Module structure of the Lie algebra $W_n(K)$ over $sl_n(K)$
Y. Chapovskyi, A. Petravchuk
TL;DR
Let $W_n = W_n(\mathbb{K})$ be the Lie algebra of polynomial vector fields on $\mathbb{K}^n$ with grading $W_n=\bigoplus_{i\ge -1}W_n^{[i]}$ and $W_n^{[0]}\cong \mathfrak{gl}_n(\mathbb{K})$. The authors show that each nonnegative graded component $W_n^{[i]}$ splits as $M_i\oplus N_i$, where $M_i$ consists of divergence-free derivations and $N_i$ consists of derivations that are polynomial multiples of the Euler derivation $E_n$, with $E_n=\sum_{t=1}^n x_t\frac{\partial}{\partial x_t}$. Both $M_i$ and $N_i$ are irreducible $W_n^{[0]}$-modules, and the brackets satisfy $[W_n^{[i]},W_n^{[j]}]=W_n^{[i+j]}$ for all $i,j\ge 0$, except when $i=j=0$, where $W_n^{[0]}=M_0\oplus N_0$ with $M_0\simeq \mathfrak{sl}_n(\mathbb{K})$. The paper further derives explicit dimension formulas, establishes detailed Bracket relations among the components, and provides a criterion for when a single extra derivation, together with $W_n^{[-1]}\oplus W_n^{[0]}$, generates the entire $W_n$, illuminating the maximal-subalgebra structure of this Lie algebra.
Abstract
Let $\mathbb K$ be an algebraically closed field of characteristic zero, $A = \mathbb K[x_1,\dots,x_n]$ the polynomial ring, and let $W_n(\mathbb K)$ denote the Lie algebra of all $\mathbb K$-derivations on $A$. The Lie algebra $W_n := W_n(\mathbb K)$ admits a natural grading $W_n = \bigoplus_{i \ge -1} W^{[i]}_n$, where $W^{[i]}_n$ consists of all homogeneous derivations whose coefficients are homogeneous polynomials of degree $i+1$ or zero.
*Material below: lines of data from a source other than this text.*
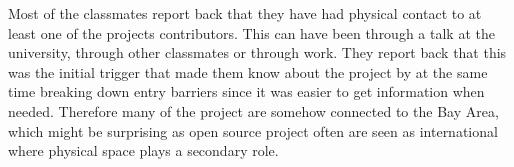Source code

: Most of the classmates report back that they have had physical contact to at least one of the projects contributors. This can have been through a talk at the university, through other classmates or through work. They report back that this was the initial trigger that made them know about the project by at the same time breaking down entry barriers since it was easier to get information when needed. Therefore many of the project are somehow connected to the Bay Area, which might be surprising as open source project often are seen as international where physical space plays a secondary role.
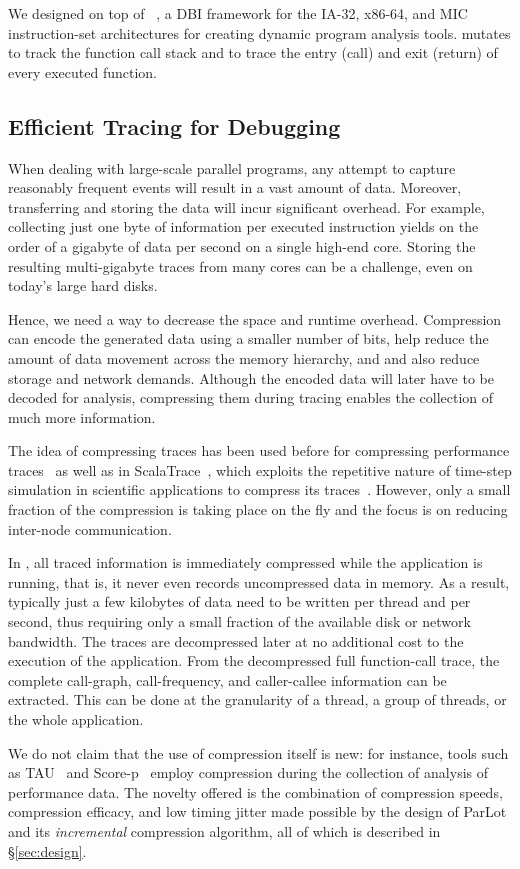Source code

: We designed \parlot on top of \pin~\cite{pin}, a DBI framework for the IA-32, x86-64, and MIC instruction-set architectures for creating dynamic program analysis tools. \parlot mutates \pin to track the function call stack and to trace the entry (call) and exit (return) of every executed function.


\subsection{Efficient Tracing for Debugging}
When dealing with large-scale parallel programs, any attempt to capture reasonably frequent events will result in a vast amount of data. Moreover, transferring and storing the data will incur significant overhead. For example, collecting just one byte of information per executed instruction yields on the order of a gigabyte of data per second on a single high-end core. Storing the resulting multi-gigabyte traces from many cores can be a challenge, even on today's large hard disks.

Hence, we need a way to decrease the space and runtime overhead. Compression can encode the generated data using a smaller number of bits, help
reduce the amount of data movement across the memory hierarchy, and
and also reduce storage and network demands.
%
Although the encoded data will later have to be decoded for analysis, compressing them during tracing enables the collection of much more information.

The idea of compressing traces has been used before for compressing performance traces~\cite{eventflowgraph} as well as in ScalaTrace~\cite{scalatrace}, which exploits the repetitive nature of time-step simulation in scientific applications to compress its traces~\cite{freitag}. However, only a small fraction of the compression is taking place on the fly and the focus is on reducing inter-node communication. 

In \parlot, all traced information is immediately compressed while the application is running, that is, it never even records uncompressed data in memory. As a result, typically just a few kilobytes of data need to be written per thread and per second, thus requiring only a small fraction of the available disk or network bandwidth. The traces are decompressed later at no additional cost to the execution of the application. From the decompressed full function-call trace, the complete call-graph, call-frequency, and caller-callee information can be extracted. This can be done at the granularity of a thread, a group of threads, or the whole application.


We do not claim that the use of compression itself is new:
for instance, tools such as
TAU~\cite{tau} and Score-p~\cite{scorep}
employ compression during the collection
of analysis of performance data.
%
The novelty offered is the combination of compression
speeds, compression efficacy, and low timing jitter
made possible by the design of ParLot and its {\em incremental}
compression algorithm, all of which is
described in \S\ref{sec:design}.


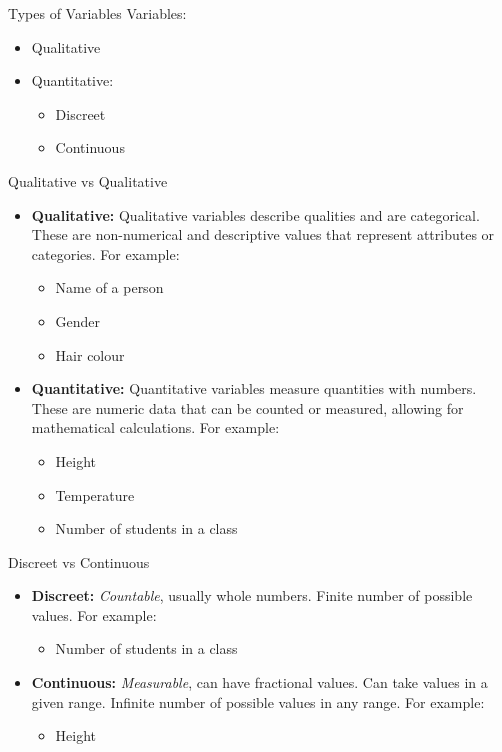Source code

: \documentclass[12pt, aspectratio=169]{beamer}
\begin{document}
	\begin{frame}{Types of Variables}
		Variables:
		\begin{itemize}
			\item Qualitative
			\item Quantitative:
			\begin{itemize}
				\item Discreet
				\item Continuous
			\end{itemize}
		\end{itemize}
	\end{frame}


	\begin{frame}{Qualitative vs Qualitative}
		\begin{itemize}
			\item \textbf{Qualitative:} Qualitative variables describe qualities and are categorical. These are non-numerical and descriptive values that represent attributes or categories. For example:
			\begin{itemize}
				\item Name of a person
				\item Gender
				\item Hair colour
			\end{itemize}
			\item \textbf{Quantitative:} Quantitative variables measure quantities with numbers. These are numeric data that can be counted or measured, allowing for mathematical calculations. For example:
			\begin{itemize}
				\item Height 
				\item Temperature
				\item Number of students in a class 
			\end{itemize}
		\end{itemize}
	\end{frame}


	\begin{frame}{Discreet vs Continuous}
		\begin{itemize}
			\item \textbf{Discreet:} \textit{Countable}, usually whole numbers. Finite number of possible values. For example:
			\begin{itemize}
				\item Number of students in a class
			\end{itemize}
			\item \textbf{Continuous:} \textit{Measurable}, can have fractional values. Can take values in a given range. Infinite number of possible values in any range. For example:
			\begin{itemize}
				\item Height
			\end{itemize}
		\end{itemize}
	\end{frame}
\end{document}
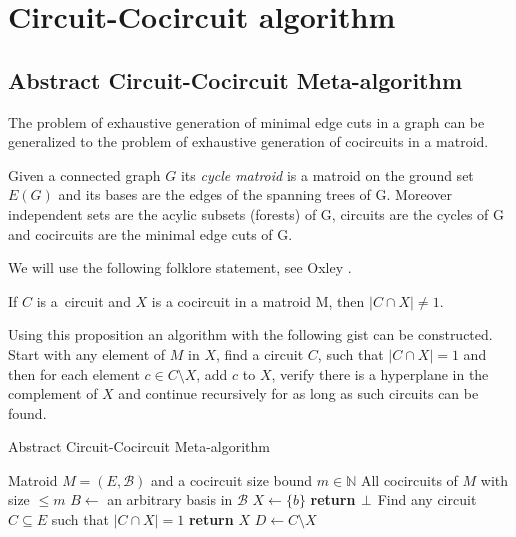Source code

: \chapter{Circuit-Cocircuit algorithm}
\label{ch:algorithm}

\section{Abstract Circuit-Cocircuit Meta-algorithm}

The problem of exhaustive generation of minimal edge cuts in \linebreak a graph can be generalized to the problem of exhaustive generation of cocircuits in a matroid.

\begin{defn}
	\label{defn:cycle_matroid}
	Given a connected graph $G$ its \textit{cycle matroid} is a matroid on the ground set $E(G)$ and its bases are the edges of the spanning trees of G. Moreover independent sets are the acylic subsets (forests) of G, circuits are the cycles of G and cocircuits are the minimal edge cuts of G.
\end{defn}

We will use the following folklore statement, see Oxley \cite{oxley2006matroid}.

\begin{prop}
	\label{prop_circuit-cocircuit}
	If $C$ is a~circuit and $X$ is a cocircuit in a matroid M, then ${\lvert C \cap X \rvert \neq 1}$.
\end{prop}

Using this proposition an algorithm with the following gist can be constructed. Start with any element of $M$ in $X$, find a circuit $C$, such that \linebreak ${\lvert C \cap X \rvert = 1}$ and then for each element $c \in C \setminus X$, add $c$ to $X$, verify there is a hyperplane in the complement of $X$ and continue recursively for as long as such circuits can be found.

\clearpage

\begin{algorithm}
	\caption{Abstract Circuit-Cocircuit Meta-algorithm}
	\label{alg:meta}
\begin{algorithmic}[1]
	\Require Matroid $M = (E, \mathcal{B})$ and a cocircuit size bound $m \in \mathbb{N}$
	\Ensure All cocircuits of $M$ with size $\leq m$
	\State $B \leftarrow$ an arbitrary basis in $\mathcal{B}$
		\State $X \leftarrow \{b\}$
		\State {}
	\EndFor
		\State \textbf{return $\perp$}
	\EndIf
	\State Find any circuit $C \subseteq E$ such that $\lvert C \cap X \rvert = 1$
		\State \textbf{return} $X$ 
	\Else
		\State $D \leftarrow C \setminus X$
			\State {}
		\EndFor
	\EndIf

	\EndProcedure
\end{algorithmic}
\end{algorithm}


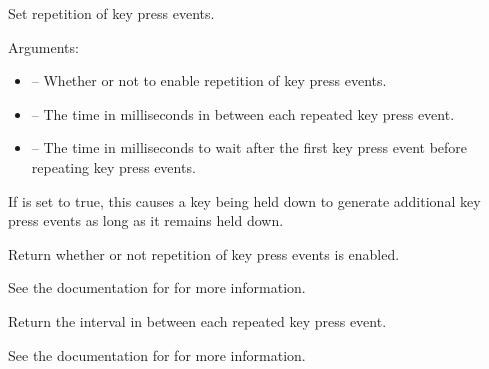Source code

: \documentclass[letterpaper,10pt,english]{sphinxmanual}
\begin{document}

\begin{fulllineitems}
\label{keyboard:sge.keyboard.set_repeat}
Set repetition of key press events.

Arguments:
\begin{itemize}
\item {} 
 -- Whether or not to enable repetition of key press
events.

\item {} 
 -- The time in milliseconds in between each repeated
key press event.

\item {} 
 -- The time in milliseconds to wait after the first key
press event before repeating key press events.

\end{itemize}

If  is set to true, this causes a key being held down to
generate additional key press events as long as it remains held
down.

\end{fulllineitems}


\begin{fulllineitems}
\label{keyboard:sge.keyboard.get_repeat_enabled}
Return whether or not repetition of key press events is enabled.

See the documentation for {\hyperref[keyboard:sge.keyboard.set_repeat]{\emph{}}} for more
information.

\end{fulllineitems}


\begin{fulllineitems}
\label{keyboard:sge.keyboard.get_repeat_interval}
Return the interval in between each repeated key press event.

See the documentation for {\hyperref[keyboard:sge.keyboard.set_repeat]{\emph{}}} for more
information.

\end{fulllineitems}
\end{document}
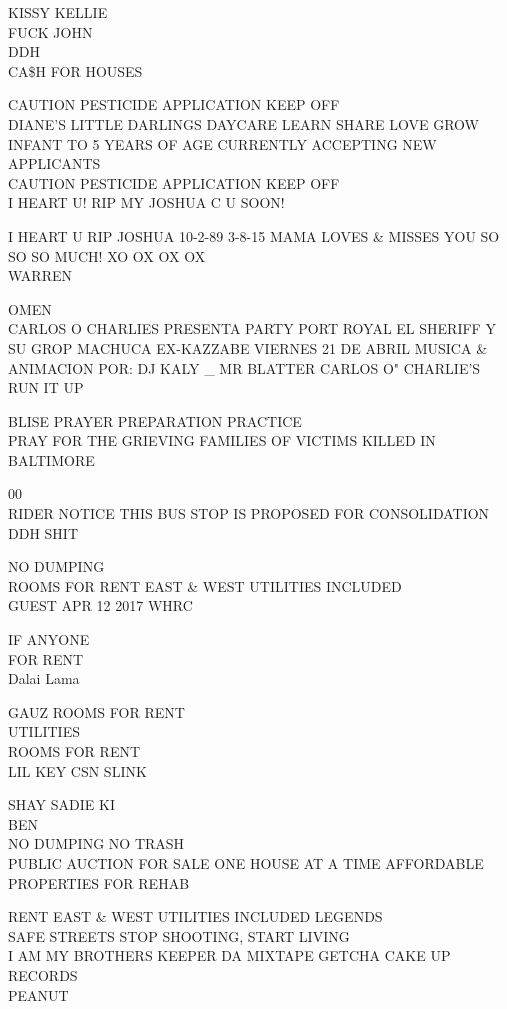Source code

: \documentclass[10pt,letterpaper]{article}
\begin{document}
KISSY KELLIE\\
FUCK JOHN\\
DDH\\
CA\$H FOR HOUSES

CAUTION PESTICIDE APPLICATION KEEP OFF\\
DIANE'S LITTLE DARLINGS DAYCARE LEARN SHARE LOVE GROW INFANT TO 5 YEARS OF AGE CURRENTLY ACCEPTING NEW APPLICANTS\\
CAUTION PESTICIDE APPLICATION KEEP OFF\\
I HEART U!  RIP MY JOSHUA C U SOON!

I HEART U RIP JOSHUA 10{-}2{-}89 3{-}8{-}15 MAMA LOVES \& MISSES YOU SO SO SO MUCH! XO OX OX OX\\
WARREN

OMEN\\
CARLOS O CHARLIES PRESENTA PARTY PORT ROYAL EL SHERIFF Y SU GROP MACHUCA EX{-}KAZZABE VIERNES 21 DE ABRIL MUSICA \& ANIMACION POR: DJ KALY \_ MR BLATTER CARLOS O" CHARLIE'S\\
RUN IT UP

BLISE PRAYER PREPARATION PRACTICE\\
PRAY FOR THE GRIEVING FAMILIES OF VICTIMS KILLED IN BALTIMORE

00\\
RIDER NOTICE THIS BUS STOP IS PROPOSED FOR CONSOLIDATION\\
DDH SHIT

NO DUMPING\\
ROOMS FOR RENT EAST \& WEST UTILITIES INCLUDED\\
GUEST APR 12 2017 WHRC

IF ANYONE\\
FOR RENT\\
Dalai Lama

GAUZ ROOMS FOR RENT\\
UTILITIES\\
ROOMS FOR RENT\\
LIL KEY CSN SLINK

SHAY SADIE KI\\
BEN\\
NO DUMPING NO TRASH\\
PUBLIC AUCTION FOR SALE ONE HOUSE AT A TIME AFFORDABLE PROPERTIES FOR REHAB

RENT EAST \& WEST UTILITIES INCLUDED LEGENDS\\
SAFE STREETS STOP SHOOTING, START LIVING\\
I AM MY BROTHERS KEEPER DA MIXTAPE GETCHA CAKE UP RECORDS\\
PEANUT
\end{document}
The component $W^{[0]}_n$ is a subalgebra of $W_n$ and is isomorphic to $\mathfrak{gl}_n(\mathbb K).$ Moreover, each $W_n^{[i]}$ for $i \ge -1$ is a finite-dimensional module over $W_n^{[0]}$. We prove that $W^{[i]}_n,\; i \ge 0$ is a sum of two irreducible submodules $W^{[i]}_n = M_i \oplus N_i$, where $M_i$ consists of all divergence-free derivations, and $N_i$ consists of derivations that are polynomial multiples of the Euler derivation $E_n = \sum_{i=1}^n x_i \frac{\partial}{\partial x_i}$. As a consequence, we show that the standard grading is exact in certain sense, namely: $[W^{[i]}_n, W^{[j]}_n] = W^{[i+j]}_n$ for all $i,j,$ except when $i = j = 0$. We also address the question of when the subalgebra of $W_n$ generated by $W_n^{[-1]} \oplus W_n^{[0]},$ together with an additional element from $W_n,$ equals the entire Lie algebra $W_n$.